E' questa la posizione del vicepremier Matteo Salvini. É stato lui stesso a illustrarla agli imprenditori italiani ancora presenti in Russia, intervenendo in video all'assemblea della loro associazione, Gim Unimpresa, riunita a Mosca. "Mi auguro - ha sintetizzato Salvini - che non ci siano altri 20 pacchetti di sanzioni prima di arrivare alla fine di questa guerra. Al tavolo negoziale, perché questo conflitto non si concluderà con un vincitore evidente". "Quando ci sono imprenditori italiani, è mio dovere ascoltare", esordisce il vicepremier, parlando da Bari agli imprenditori riuniti presso la Camera di commercio della capitale russa.
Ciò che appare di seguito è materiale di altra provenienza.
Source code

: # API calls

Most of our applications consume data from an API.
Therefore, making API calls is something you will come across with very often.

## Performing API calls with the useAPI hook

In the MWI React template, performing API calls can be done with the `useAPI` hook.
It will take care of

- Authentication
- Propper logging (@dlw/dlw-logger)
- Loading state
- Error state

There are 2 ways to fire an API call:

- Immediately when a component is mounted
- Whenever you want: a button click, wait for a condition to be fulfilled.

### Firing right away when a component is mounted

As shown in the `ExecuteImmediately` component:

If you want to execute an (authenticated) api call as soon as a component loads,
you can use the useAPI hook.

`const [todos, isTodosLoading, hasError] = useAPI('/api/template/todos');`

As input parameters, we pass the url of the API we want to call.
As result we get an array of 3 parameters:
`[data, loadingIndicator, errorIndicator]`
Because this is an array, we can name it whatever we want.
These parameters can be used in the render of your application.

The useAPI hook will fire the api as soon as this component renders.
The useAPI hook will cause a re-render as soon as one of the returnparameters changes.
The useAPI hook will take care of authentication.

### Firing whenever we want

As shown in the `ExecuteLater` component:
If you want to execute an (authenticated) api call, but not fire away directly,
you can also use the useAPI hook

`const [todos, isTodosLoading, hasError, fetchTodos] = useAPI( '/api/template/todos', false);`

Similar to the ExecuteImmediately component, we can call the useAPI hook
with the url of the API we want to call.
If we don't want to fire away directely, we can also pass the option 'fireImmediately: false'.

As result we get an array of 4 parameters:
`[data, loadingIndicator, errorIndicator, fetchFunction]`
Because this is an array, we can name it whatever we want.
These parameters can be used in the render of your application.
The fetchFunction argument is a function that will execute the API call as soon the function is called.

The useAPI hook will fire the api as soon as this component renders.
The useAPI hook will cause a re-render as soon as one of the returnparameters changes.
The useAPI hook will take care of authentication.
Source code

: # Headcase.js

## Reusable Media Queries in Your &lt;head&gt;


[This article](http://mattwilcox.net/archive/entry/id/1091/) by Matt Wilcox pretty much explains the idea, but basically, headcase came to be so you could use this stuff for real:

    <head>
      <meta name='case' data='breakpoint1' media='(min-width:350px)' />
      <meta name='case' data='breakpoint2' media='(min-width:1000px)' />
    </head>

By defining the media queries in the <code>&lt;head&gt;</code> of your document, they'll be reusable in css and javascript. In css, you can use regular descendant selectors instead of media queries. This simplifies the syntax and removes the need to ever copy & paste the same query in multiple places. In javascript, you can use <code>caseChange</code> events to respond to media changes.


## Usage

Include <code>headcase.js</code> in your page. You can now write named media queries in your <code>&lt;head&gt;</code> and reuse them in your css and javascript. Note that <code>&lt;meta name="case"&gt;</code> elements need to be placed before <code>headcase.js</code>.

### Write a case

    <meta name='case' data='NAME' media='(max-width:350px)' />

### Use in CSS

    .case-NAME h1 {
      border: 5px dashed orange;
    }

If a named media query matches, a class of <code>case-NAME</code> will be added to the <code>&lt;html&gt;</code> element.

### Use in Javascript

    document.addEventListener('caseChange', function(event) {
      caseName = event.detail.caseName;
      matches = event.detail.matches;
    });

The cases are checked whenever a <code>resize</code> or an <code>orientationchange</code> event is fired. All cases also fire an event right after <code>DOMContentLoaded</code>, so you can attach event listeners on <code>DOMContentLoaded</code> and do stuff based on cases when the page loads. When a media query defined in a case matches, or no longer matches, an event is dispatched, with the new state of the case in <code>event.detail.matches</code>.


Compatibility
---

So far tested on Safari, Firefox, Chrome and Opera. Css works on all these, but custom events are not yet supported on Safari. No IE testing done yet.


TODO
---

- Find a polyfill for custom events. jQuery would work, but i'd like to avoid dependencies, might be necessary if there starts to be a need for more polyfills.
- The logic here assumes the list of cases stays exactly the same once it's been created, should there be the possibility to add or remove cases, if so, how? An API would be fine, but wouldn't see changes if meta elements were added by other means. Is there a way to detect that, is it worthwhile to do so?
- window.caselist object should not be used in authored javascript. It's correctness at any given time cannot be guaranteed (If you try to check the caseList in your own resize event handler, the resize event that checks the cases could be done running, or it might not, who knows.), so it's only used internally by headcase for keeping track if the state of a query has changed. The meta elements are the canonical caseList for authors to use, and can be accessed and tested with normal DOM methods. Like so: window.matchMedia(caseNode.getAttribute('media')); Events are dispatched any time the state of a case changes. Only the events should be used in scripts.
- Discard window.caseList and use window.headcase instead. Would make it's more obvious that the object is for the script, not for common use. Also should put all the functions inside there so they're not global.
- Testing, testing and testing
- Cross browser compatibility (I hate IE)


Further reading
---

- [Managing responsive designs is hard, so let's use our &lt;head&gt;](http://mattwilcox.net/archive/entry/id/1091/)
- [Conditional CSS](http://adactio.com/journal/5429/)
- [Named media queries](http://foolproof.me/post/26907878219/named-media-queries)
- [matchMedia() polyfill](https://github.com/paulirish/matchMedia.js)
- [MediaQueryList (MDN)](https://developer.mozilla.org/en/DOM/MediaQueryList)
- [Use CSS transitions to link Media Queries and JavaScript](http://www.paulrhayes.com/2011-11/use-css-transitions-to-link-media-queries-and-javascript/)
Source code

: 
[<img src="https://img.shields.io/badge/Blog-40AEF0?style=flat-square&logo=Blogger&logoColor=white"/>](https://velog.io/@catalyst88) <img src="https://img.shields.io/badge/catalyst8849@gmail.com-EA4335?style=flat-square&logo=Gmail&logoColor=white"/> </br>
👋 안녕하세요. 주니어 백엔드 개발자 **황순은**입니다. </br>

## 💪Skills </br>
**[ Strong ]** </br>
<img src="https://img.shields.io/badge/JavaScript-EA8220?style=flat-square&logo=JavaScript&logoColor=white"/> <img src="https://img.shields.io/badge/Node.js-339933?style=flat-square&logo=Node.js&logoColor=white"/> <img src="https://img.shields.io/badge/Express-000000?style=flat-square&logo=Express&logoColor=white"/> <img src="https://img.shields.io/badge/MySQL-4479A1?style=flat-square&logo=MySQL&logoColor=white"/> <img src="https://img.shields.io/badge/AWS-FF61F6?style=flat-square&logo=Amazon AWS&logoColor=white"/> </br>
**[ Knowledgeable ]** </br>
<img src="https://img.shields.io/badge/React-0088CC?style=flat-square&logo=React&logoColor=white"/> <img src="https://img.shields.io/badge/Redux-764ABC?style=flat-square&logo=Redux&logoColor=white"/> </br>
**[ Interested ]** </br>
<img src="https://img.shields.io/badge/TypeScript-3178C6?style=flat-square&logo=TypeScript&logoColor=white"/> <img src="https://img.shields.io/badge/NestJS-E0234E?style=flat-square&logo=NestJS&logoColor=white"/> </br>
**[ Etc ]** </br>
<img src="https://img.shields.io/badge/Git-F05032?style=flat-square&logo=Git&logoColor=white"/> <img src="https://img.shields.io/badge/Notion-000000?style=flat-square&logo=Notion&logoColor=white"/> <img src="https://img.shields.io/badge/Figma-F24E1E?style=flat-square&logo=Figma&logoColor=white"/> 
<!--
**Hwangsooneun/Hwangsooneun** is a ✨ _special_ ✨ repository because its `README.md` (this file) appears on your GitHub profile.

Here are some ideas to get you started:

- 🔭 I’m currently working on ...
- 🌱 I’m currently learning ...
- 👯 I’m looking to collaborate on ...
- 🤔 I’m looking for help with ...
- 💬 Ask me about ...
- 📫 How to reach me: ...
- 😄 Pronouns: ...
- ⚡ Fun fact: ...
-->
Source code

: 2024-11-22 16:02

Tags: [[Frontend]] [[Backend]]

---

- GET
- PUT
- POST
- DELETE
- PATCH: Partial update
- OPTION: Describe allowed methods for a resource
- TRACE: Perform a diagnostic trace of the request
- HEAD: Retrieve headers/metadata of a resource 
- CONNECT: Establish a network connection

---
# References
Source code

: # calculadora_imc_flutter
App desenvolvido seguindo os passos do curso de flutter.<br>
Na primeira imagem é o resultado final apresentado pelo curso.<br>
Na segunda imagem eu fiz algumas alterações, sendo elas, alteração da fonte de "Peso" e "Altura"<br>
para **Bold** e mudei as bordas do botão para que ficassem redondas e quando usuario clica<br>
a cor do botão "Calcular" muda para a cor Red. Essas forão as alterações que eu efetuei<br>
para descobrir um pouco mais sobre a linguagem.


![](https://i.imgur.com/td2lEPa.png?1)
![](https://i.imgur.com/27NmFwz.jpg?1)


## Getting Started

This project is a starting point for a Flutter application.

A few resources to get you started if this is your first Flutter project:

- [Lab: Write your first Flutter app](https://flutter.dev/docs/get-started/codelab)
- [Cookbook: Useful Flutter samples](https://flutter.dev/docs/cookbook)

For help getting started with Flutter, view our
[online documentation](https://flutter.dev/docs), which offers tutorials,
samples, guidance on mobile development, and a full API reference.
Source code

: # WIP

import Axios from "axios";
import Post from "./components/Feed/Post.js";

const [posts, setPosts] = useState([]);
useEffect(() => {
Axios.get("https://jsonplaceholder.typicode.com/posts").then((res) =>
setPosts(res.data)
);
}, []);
E ci tiene subito a mettere in chiaro due concetti. Il primo è che non parla sotto l'influenza del Cremlino. "Zero rubli, zero dollari, zero euro, zero influenze, non sono condizionato. Cerco solo di fare l'interesse nazionale e, nel mio piccolo, di salvare delle vite umane". Il secondo, è che non ha alcuna intenzione di negare le responsabilità della Russia nell'aver cominciato la guerra. "Come governo - sottolinea - abbiamo sempre distinto tra chi ha aggredito e chi è stato aggredito". "Ma io - aggiunge - ho una lista di aziende italiane che non vedono l'ora, una volta che il conflitto sarà finito, di tornare a operare in Russia".